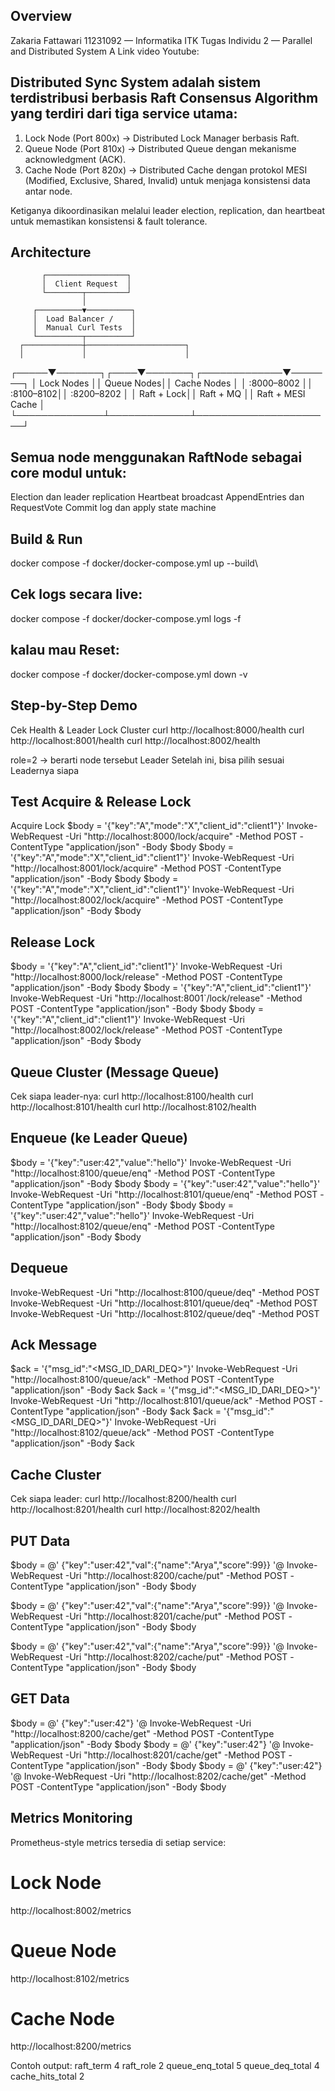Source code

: ## Overview
Zakaria Fattawari
11231092 — Informatika ITK
Tugas Individu 2 — Parallel and Distributed System A
Link video Youtube:

## Distributed Sync System adalah sistem terdistribusi berbasis Raft Consensus Algorithm yang terdiri dari tiga service utama:
1. Lock Node (Port 800x) → Distributed Lock Manager berbasis Raft.
2. Queue Node (Port 810x) → Distributed Queue dengan mekanisme acknowledgment (ACK).
3. Cache Node (Port 820x) → Distributed Cache dengan protokol MESI (Modified, Exclusive, Shared, Invalid) untuk menjaga konsistensi data antar node.

Ketiganya dikoordinasikan melalui leader election, replication, dan heartbeat untuk memastikan konsistensi & fault tolerance.

## Architecture

           ┌──────────────────┐
           │  Client Request  │
           └────────┬─────────┘
                    │
         ┌──────────▼──────────┐
         │  Load Balancer /    │
         │  Manual Curl Tests  │
         └──────────┬──────────┘
      ┌─────────────┼──────────────────────┐
      │             │                      │
┌─────▼───────┐┌────▼───────┐┌─────────────▼───────┐
│ Lock Nodes  ││ Queue Nodes││ Cache Nodes         │
│ :8000–8002  ││ :8100–8102││ :8200–8202          │
│  Raft + Lock││ Raft + MQ  ││ Raft + MESI Cache   │
└──────────────┴─────────────┴──────────────────────┘


## Semua node menggunakan RaftNode sebagai core modul untuk:
Election dan leader replication
Heartbeat broadcast
AppendEntries dan RequestVote
Commit log dan apply state machine

## Build & Run
docker compose -f docker/docker-compose.yml up --build\

## Cek logs secara live:
docker compose -f docker/docker-compose.yml logs -f

## kalau mau Reset:
docker compose -f docker/docker-compose.yml down -v  

## Step-by-Step Demo
Cek Health & Leader Lock Cluster
curl http://localhost:8000/health
curl http://localhost:8001/health
curl http://localhost:8002/health

role=2 → berarti node tersebut Leader
Setelah ini, bisa pilih sesuai Leadernya siapa


## Test Acquire & Release Lock
Acquire Lock
$body = '{"key":"A","mode":"X","client_id":"client1"}'
Invoke-WebRequest -Uri "http://localhost:8000/lock/acquire" -Method POST -ContentType "application/json" -Body $body
$body = '{"key":"A","mode":"X","client_id":"client1"}'
Invoke-WebRequest -Uri "http://localhost:8001/lock/acquire" -Method POST -ContentType "application/json" -Body $body
$body = '{"key":"A","mode":"X","client_id":"client1"}'
Invoke-WebRequest -Uri "http://localhost:8002/lock/acquire" -Method POST -ContentType "application/json" -Body $body

## Release Lock
$body = '{"key":"A","client_id":"client1"}'
Invoke-WebRequest -Uri "http://localhost:8000/lock/release" -Method POST -ContentType "application/json" -Body $body
$body = '{"key":"A","client_id":"client1"}'
Invoke-WebRequest -Uri "http://localhost:8001`/lock/release" -Method POST -ContentType "application/json" -Body $body
$body = '{"key":"A","client_id":"client1"}'
Invoke-WebRequest -Uri "http://localhost:8002/lock/release" -Method POST -ContentType "application/json" -Body $body

## Queue Cluster (Message Queue)
Cek siapa leader-nya:
curl http://localhost:8100/health
curl http://localhost:8101/health
curl http://localhost:8102/health

## Enqueue (ke Leader Queue)
$body = '{"key":"user:42","value":"hello"}'
Invoke-WebRequest -Uri "http://localhost:8100/queue/enq" -Method POST -ContentType "application/json" -Body $body
$body = '{"key":"user:42","value":"hello"}'
Invoke-WebRequest -Uri "http://localhost:8101/queue/enq" -Method POST -ContentType "application/json" -Body $body
$body = '{"key":"user:42","value":"hello"}'
Invoke-WebRequest -Uri "http://localhost:8102/queue/enq" -Method POST -ContentType "application/json" -Body $body

## Dequeue
Invoke-WebRequest -Uri "http://localhost:8100/queue/deq" -Method POST
Invoke-WebRequest -Uri "http://localhost:8101/queue/deq" -Method POST
Invoke-WebRequest -Uri "http://localhost:8102/queue/deq" -Method POST

## Ack Message
$ack = '{"msg_id":"<MSG_ID_DARI_DEQ>"}'
Invoke-WebRequest -Uri "http://localhost:8100/queue/ack" -Method POST -ContentType "application/json" -Body $ack
$ack = '{"msg_id":"<MSG_ID_DARI_DEQ>"}'
Invoke-WebRequest -Uri "http://localhost:8101/queue/ack" -Method POST -ContentType "application/json" -Body $ack
$ack = '{"msg_id":"<MSG_ID_DARI_DEQ>"}'
Invoke-WebRequest -Uri "http://localhost:8102/queue/ack" -Method POST -ContentType "application/json" -Body $ack

## Cache Cluster
Cek siapa leader:
curl http://localhost:8200/health
curl http://localhost:8201/health
curl http://localhost:8202/health

## PUT Data
$body = @'
{"key":"user:42","val":{"name":"Arya","score":99}}
'@
Invoke-WebRequest -Uri "http://localhost:8200/cache/put" -Method POST -ContentType "application/json" -Body $body

$body = @'
{"key":"user:42","val":{"name":"Arya","score":99}}
'@
Invoke-WebRequest -Uri "http://localhost:8201/cache/put" -Method POST -ContentType "application/json" -Body $body

$body = @'
{"key":"user:42","val":{"name":"Arya","score":99}}
'@
Invoke-WebRequest -Uri "http://localhost:8202/cache/put" -Method POST -ContentType "application/json" -Body $body

## GET Data
$body = @'
{"key":"user:42"}
'@
Invoke-WebRequest -Uri "http://localhost:8200/cache/get" -Method POST -ContentType "application/json" -Body $body
$body = @'
{"key":"user:42"}
'@
Invoke-WebRequest -Uri "http://localhost:8201/cache/get" -Method POST -ContentType "application/json" -Body $body
$body = @'
{"key":"user:42"}
'@
Invoke-WebRequest -Uri "http://localhost:8202/cache/get" -Method POST -ContentType "application/json" -Body $body


## Metrics Monitoring
Prometheus-style metrics tersedia di setiap service:
# Lock Node
http://localhost:8002/metrics
# Queue Node
http://localhost:8102/metrics
# Cache Node
http://localhost:8200/metrics 

Contoh output:
raft_term 4
raft_role 2
queue_enq_total 5
queue_deq_total 4
cache_hits_total 2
------------------------------------------------------------------------
* _WHAT IS REQUIRED_
All of the entries above are to be transcribed word for word, with no pictures included.

* _SOLUTION TO THE EXERCISE_
Source code

: ## Overview
Zakaria Fattawari
11231092 — Informatika ITK
Tugas Individu 2 — Parallel and Distributed System A
Link video Youtube:

## Distributed Sync System adalah sistem terdistribusi berbasis Raft Consensus Algorithm yang terdiri dari tiga service utama:
1. Lock Node (Port 800x) → Distributed Lock Manager berbasis Raft.
2. Queue Node (Port 810x) → Distributed Queue dengan mekanisme acknowledgment (ACK).
3. Cache Node (Port 820x) → Distributed Cache dengan protokol MESI (Modified, Exclusive, Shared, Invalid) untuk menjaga konsistensi data antar node.

Ketiganya dikoordinasikan melalui leader election, replication, dan heartbeat untuk memastikan konsistensi & fault tolerance.

## Architecture

           ┌──────────────────┐
           │  Client Request  │
           └────────┬─────────┘
                    │
         ┌──────────▼──────────┐
         │  Load Balancer /    │
         │  Manual Curl Tests  │
         └──────────┬──────────┘
      ┌─────────────┼──────────────────────┐
      │             │                      │
┌─────▼───────┐┌────▼───────┐┌─────────────▼───────┐
│ Lock Nodes  ││ Queue Nodes││ Cache Nodes         │
│ :8000–8002  ││ :8100–8102││ :8200–8202          │
│  Raft + Lock││ Raft + MQ  ││ Raft + MESI Cache   │
└──────────────┴─────────────┴──────────────────────┘


## Semua node menggunakan RaftNode sebagai core modul untuk:
Election dan leader replication
Heartbeat broadcast
AppendEntries dan RequestVote
Commit log dan apply state machine

## Build & Run
docker compose -f docker/docker-compose.yml up --build\

## Cek logs secara live:
docker compose -f docker/docker-compose.yml logs -f

## kalau mau Reset:
docker compose -f docker/docker-compose.yml down -v  

## Step-by-Step Demo
Cek Health & Leader Lock Cluster
curl http://localhost:8000/health
curl http://localhost:8001/health
curl http://localhost:8002/health

role=2 → berarti node tersebut Leader
Setelah ini, bisa pilih sesuai Leadernya siapa


## Test Acquire & Release Lock
Acquire Lock
$body = '{"key":"A","mode":"X","client_id":"client1"}'
Invoke-WebRequest -Uri "http://localhost:8000/lock/acquire" -Method POST -ContentType "application/json" -Body $body
$body = '{"key":"A","mode":"X","client_id":"client1"}'
Invoke-WebRequest -Uri "http://localhost:8001/lock/acquire" -Method POST -ContentType "application/json" -Body $body
$body = '{"key":"A","mode":"X","client_id":"client1"}'
Invoke-WebRequest -Uri "http://localhost:8002/lock/acquire" -Method POST -ContentType "application/json" -Body $body

## Release Lock
$body = '{"key":"A","client_id":"client1"}'
Invoke-WebRequest -Uri "http://localhost:8000/lock/release" -Method POST -ContentType "application/json" -Body $body
$body = '{"key":"A","client_id":"client1"}'
Invoke-WebRequest -Uri "http://localhost:8001`/lock/release" -Method POST -ContentType "application/json" -Body $body
$body = '{"key":"A","client_id":"client1"}'
Invoke-WebRequest -Uri "http://localhost:8002/lock/release" -Method POST -ContentType "application/json" -Body $body

## Queue Cluster (Message Queue)
Cek siapa leader-nya:
curl http://localhost:8100/health
curl http://localhost:8101/health
curl http://localhost:8102/health

## Enqueue (ke Leader Queue)
$body = '{"key":"user:42","value":"hello"}'
Invoke-WebRequest -Uri "http://localhost:8100/queue/enq" -Method POST -ContentType "application/json" -Body $body
$body = '{"key":"user:42","value":"hello"}'
Invoke-WebRequest -Uri "http://localhost:8101/queue/enq" -Method POST -ContentType "application/json" -Body $body
$body = '{"key":"user:42","value":"hello"}'
Invoke-WebRequest -Uri "http://localhost:8102/queue/enq" -Method POST -ContentType "application/json" -Body $body

## Dequeue
Invoke-WebRequest -Uri "http://localhost:8100/queue/deq" -Method POST
Invoke-WebRequest -Uri "http://localhost:8101/queue/deq" -Method POST
Invoke-WebRequest -Uri "http://localhost:8102/queue/deq" -Method POST

## Ack Message
$ack = '{"msg_id":"<MSG_ID_DARI_DEQ>"}'
Invoke-WebRequest -Uri "http://localhost:8100/queue/ack" -Method POST -ContentType "application/json" -Body $ack
$ack = '{"msg_id":"<MSG_ID_DARI_DEQ>"}'
Invoke-WebRequest -Uri "http://localhost:8101/queue/ack" -Method POST -ContentType "application/json" -Body $ack
$ack = '{"msg_id":"<MSG_ID_DARI_DEQ>"}'
Invoke-WebRequest -Uri "http://localhost:8102/queue/ack" -Method POST -ContentType "application/json" -Body $ack

## Cache Cluster
Cek siapa leader:
curl http://localhost:8200/health
curl http://localhost:8201/health
curl http://localhost:8202/health

## PUT Data
$body = @'
{"key":"user:42","val":{"name":"Arya","score":99}}
'@
Invoke-WebRequest -Uri "http://localhost:8200/cache/put" -Method POST -ContentType "application/json" -Body $body

$body = @'
{"key":"user:42","val":{"name":"Arya","score":99}}
'@
Invoke-WebRequest -Uri "http://localhost:8201/cache/put" -Method POST -ContentType "application/json" -Body $body

$body = @'
{"key":"user:42","val":{"name":"Arya","score":99}}
'@
Invoke-WebRequest -Uri "http://localhost:8202/cache/put" -Method POST -ContentType "application/json" -Body $body

## GET Data
$body = @'
{"key":"user:42"}
'@
Invoke-WebRequest -Uri "http://localhost:8200/cache/get" -Method POST -ContentType "application/json" -Body $body
$body = @'
{"key":"user:42"}
'@
Invoke-WebRequest -Uri "http://localhost:8201/cache/get" -Method POST -ContentType "application/json" -Body $body
$body = @'
{"key":"user:42"}
'@
Invoke-WebRequest -Uri "http://localhost:8202/cache/get" -Method POST -ContentType "application/json" -Body $body


## Metrics Monitoring
Prometheus-style metrics tersedia di setiap service:
# Lock Node
http://localhost:8002/metrics
# Queue Node
http://localhost:8102/metrics
# Cache Node
http://localhost:8200/metrics 

Contoh output:
raft_term 4
raft_role 2
queue_enq_total 5
queue_deq_total 4
cache_hits_total 2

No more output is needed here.